Somewhere Out There

“But—” I said, and my voice cracked before I could go on.

“But, nothing,” Evan said. “You are so many things to so many people, baby. To me, to Randy and Lisa, to Chandi and to Paula, and all your other employees. To the women you work with through the prison. Not to mention the animals you take care of every day. I feel like you don’t see any of how much you mean to us. How good you are. How loved. You can’t keep letting one decision define the whole of who you are. Whether it was right or wrong, you have to forgive yourself. You have to accept that it’s healthy to know your limits.” He leaned toward me and cupped my face in his large hands, locking his hazel eyes on mine. “You gave your girls their best chance. Even if their lives didn’t work out the way you hoped, you can choose to be happy they found each other now. And I’m telling you that what you need . . . your best chance . . . is to forgive yourself. You need to find a way to be okay with your decision. Really, truly, deep-down okay.”

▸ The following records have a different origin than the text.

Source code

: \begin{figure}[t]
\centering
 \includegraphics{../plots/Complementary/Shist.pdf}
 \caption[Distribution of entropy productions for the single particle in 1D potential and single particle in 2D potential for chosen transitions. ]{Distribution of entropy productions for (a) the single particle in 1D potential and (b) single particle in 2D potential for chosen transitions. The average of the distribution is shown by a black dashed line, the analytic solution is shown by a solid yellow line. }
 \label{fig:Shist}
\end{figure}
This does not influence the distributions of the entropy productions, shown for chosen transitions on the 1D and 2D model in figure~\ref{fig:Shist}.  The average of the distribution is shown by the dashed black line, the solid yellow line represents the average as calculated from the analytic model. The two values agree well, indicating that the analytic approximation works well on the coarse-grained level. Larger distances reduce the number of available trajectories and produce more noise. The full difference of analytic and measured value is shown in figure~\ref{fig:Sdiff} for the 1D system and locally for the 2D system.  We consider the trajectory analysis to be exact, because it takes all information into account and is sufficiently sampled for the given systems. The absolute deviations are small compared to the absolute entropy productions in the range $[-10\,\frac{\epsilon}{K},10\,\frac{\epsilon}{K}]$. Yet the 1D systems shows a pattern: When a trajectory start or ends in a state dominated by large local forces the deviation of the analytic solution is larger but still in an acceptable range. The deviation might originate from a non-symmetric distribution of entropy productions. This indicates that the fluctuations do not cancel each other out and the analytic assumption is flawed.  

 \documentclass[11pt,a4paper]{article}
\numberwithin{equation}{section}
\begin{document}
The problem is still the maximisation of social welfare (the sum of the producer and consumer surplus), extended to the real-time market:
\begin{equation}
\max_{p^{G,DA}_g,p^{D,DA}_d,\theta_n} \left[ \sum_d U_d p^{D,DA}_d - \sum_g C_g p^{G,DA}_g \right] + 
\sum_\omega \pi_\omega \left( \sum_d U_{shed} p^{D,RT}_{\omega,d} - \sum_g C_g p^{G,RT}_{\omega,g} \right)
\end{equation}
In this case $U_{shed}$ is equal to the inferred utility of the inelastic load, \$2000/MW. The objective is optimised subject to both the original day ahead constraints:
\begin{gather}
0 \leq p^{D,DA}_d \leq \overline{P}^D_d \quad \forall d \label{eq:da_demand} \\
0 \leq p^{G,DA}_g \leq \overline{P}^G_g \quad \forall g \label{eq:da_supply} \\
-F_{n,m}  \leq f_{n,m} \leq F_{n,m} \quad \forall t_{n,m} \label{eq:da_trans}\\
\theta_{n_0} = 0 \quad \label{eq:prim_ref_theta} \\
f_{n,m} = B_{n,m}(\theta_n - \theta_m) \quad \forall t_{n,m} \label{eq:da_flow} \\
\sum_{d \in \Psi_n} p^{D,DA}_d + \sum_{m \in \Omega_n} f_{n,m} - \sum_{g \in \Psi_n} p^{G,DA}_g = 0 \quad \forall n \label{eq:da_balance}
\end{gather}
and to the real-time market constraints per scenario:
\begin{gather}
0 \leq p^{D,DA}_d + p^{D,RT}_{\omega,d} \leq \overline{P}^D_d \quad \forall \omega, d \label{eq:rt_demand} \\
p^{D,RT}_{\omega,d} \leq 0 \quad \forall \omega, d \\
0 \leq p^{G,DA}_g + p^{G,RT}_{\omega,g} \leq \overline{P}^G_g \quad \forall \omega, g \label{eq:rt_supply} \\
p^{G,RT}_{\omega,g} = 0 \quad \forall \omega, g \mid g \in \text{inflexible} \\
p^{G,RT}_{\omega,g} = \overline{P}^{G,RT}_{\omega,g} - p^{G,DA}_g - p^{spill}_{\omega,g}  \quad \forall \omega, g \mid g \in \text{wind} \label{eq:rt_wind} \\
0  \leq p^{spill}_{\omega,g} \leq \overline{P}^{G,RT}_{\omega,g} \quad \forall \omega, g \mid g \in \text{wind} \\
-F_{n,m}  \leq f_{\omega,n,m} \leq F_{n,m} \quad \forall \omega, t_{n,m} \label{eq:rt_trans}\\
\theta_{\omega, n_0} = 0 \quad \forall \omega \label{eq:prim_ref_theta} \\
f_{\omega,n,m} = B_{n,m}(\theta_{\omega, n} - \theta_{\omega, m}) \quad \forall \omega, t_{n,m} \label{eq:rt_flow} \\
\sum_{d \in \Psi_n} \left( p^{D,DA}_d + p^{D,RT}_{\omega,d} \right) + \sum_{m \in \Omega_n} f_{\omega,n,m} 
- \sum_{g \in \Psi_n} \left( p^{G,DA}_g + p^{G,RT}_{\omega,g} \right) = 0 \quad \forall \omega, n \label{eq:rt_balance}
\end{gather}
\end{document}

I stared at my husband through teary eyes, blinking fast, trying to digest all he had said. “You don’t think I’m weak?”

“No,” he said, dropping his hands from my face. “I don’t.” He leaned forward and kissed both of my cheeks, then my lips, and I tasted the salt of my own tears. “I think you’re one of the strongest women I’ve ever known,” he continued. “Other people who’ve been through just one of the struggles you’ve faced might have been crushed. But not you. You kept going. You didn’t give up. No matter what, no matter how much pain you were in, you pushed ahead and kept trying to do the right things, make better choices, and live a good life.” He paused. “You wouldn’t be who you are or where you are without your faults, Jenny. And who you are is amazing.”

“Thank you,” I whispered. His words felt like balloons, lifting a leaden weight off my chest. I am more than my mistakes, I thought. I am stronger than I know. Evan was right—everything good in my life had only happened because of the things I’d done wrong. Everything was connected, linked to the moment I got pregnant with Brooke, and then that night when I left the girls alone in the car. Getting caught led me to prison, which ultimately led me to Randy and working with dogs. Working with dogs led me to Evan, a successful career, and eventually, being able to give back to others like me. Yes, I was a woman who couldn’t raise her own children, but as a result, I had become so much more than that. The kind of hurt my daughters had suffered—and were surely suffering through right now—was part of their lesson, just as my pain was a part of mine.

Still, I wished I could do something to make up for the damage I’d done. I remembered how easy it used to be to comfort Brooke with just the touch of her “soft side” blanket, and then later, how she gave it to her baby sister so Natalie could be comforted, too. Even if I couldn’t be in their lives, I wished for a way I could offer both of my daughters that kind of comfort now.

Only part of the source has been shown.